Data items:
◇ ◇ ◇ ◇

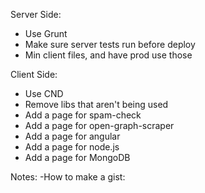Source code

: Server Side:
- Use Grunt
- Make sure server tests run before deploy
- Min client files, and have prod use those

Client Side:
- Use CND
- Remove libs that aren't being used
- Add a page for spam-check
- Add a page for open-graph-scraper
- Add a page for angular
- Add a page for node.js
- Add a page for MongoDB

Notes:
-How to make a gist:
	<gist id="15dda4046b256af66956"></gist>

◇ ◇ ◇ ◇

◆ WHAT NEEDS TO BE DONE ◆
Your response should hold only an exact copy of the lines above, from the one containing "- Use Grunt" through the end of the entries.

◆ RESULT OF THIS EXERCISE ◆
- Use Grunt
- Make sure server tests run before deploy
- Min client files, and have prod use those

Client Side:
- Use CND
- Remove libs that aren't being used
- Add a page for spam-check
- Add a page for open-graph-scraper
- Add a page for angular
- Add a page for node.js
- Add a page for MongoDB

Notes:
-How to make a gist:
	<gist id="15dda4046b256af66956"></gist>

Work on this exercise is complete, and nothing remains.